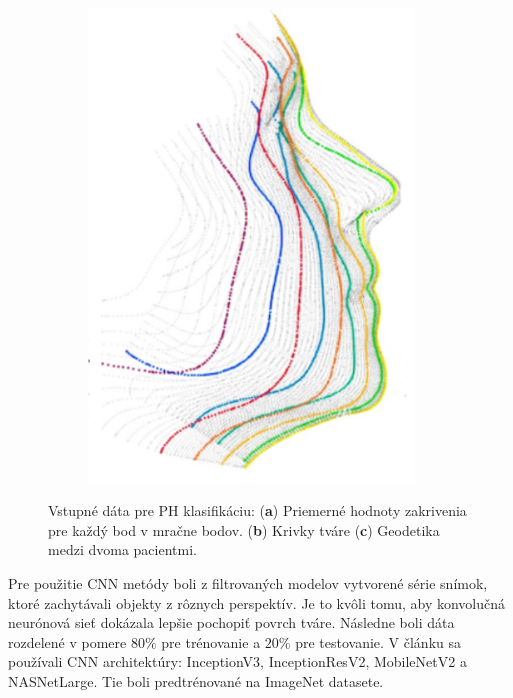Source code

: \begin{figure}[h]
\begin{subfigure}[b]{0.32\textwidth}
		\includegraphics[width=0.95\textwidth]{figures/resers_c.png}
		\caption{}
		\label{fig:resers:c}
	\end{subfigure}
	\caption{Vstupné dáta pre PH klasifikáciu: (\textbf{a}) Priemerné hodnoty zakrivenia pre každý bod v mračne bodov. 
	(\textbf{b}) Krivky tváre
	(\textbf{c}) Geodetika medzi dvoma pacientmi. }
	\label{fig:resers:1}
\end{figure}

\newpage


Pre použitie CNN metódy boli z filtrovaných modelov vytvorené série snímok, ktoré zachytávali objekty z rôznych perspektív. Je to kvôli tomu, aby konvolučná neurónová sieť dokázala lepšie pochopiť povrch tváre. Následne boli dáta rozdelené v pomere $80\%$ pre trénovanie a $20\%$ pre testovanie. V článku sa používali CNN architektúry: InceptionV3, InceptionResV2, MobileNetV2 a NASNetLarge. Tie boli predtrénované na ImageNet datasete. 


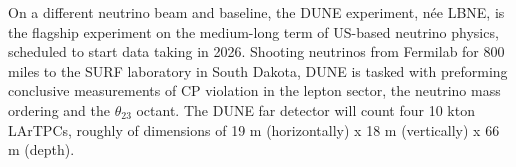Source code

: On a different neutrino beam and baseline, the DUNE  experiment, n\'ee LBNE\cite{Adams:2013qkq},  is the flagship experiment on the medium-long term of US-based neutrino physics, scheduled to start data taking in 2026. Shooting neutrinos from Fermilab for 800 miles to the SURF laboratory in South Dakota, DUNE is tasked with preforming conclusive measurements of CP violation in the lepton sector,  the neutrino mass ordering and the $\theta_{23}$ octant. The DUNE far detector will count four 10 kton LArTPCs, roughly of dimensions of  19 m (horizontally) x 18 m (vertically) x 66 m (depth).

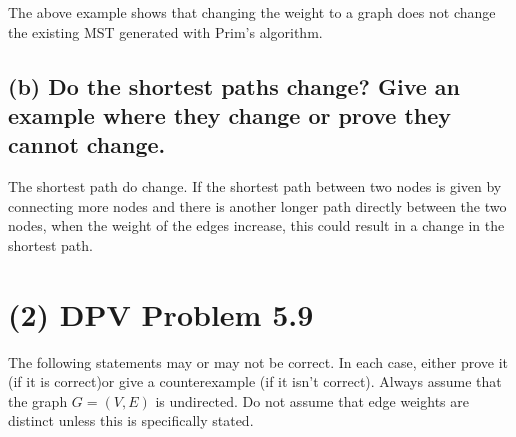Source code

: \documentclass[10pt,letterpaper]{article}
\begin{document}
\noindent The above example shows that changing the weight to a graph does not change the existing MST generated with Prim's algorithm. 
\subsection*{(b) Do the shortest paths change? Give an example where they change or prove they cannot change.}
The shortest path do change. If the shortest path between two nodes is given by connecting more nodes and there is another longer path directly between the two nodes, when the weight of the edges increase, this could result in a change in the shortest path. 
\begin{figure}[h!]
\centering
{}
\hfill
{}
\end{figure}

\section*{(2) DPV Problem 5.9}
\noindent The following statements may or may not be correct. In each case, either prove it (if it is correct)or give a counterexample (if it isn't correct). Always assume that the graph $G = (V, E)$ is undirected. Do not assume that edge weights are distinct unless this is specifically stated. 
\end{document}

> _Activity_: Please count how many lines of the listing include the word "textwidth", giving the number by itself.

> _Result for this task_: 2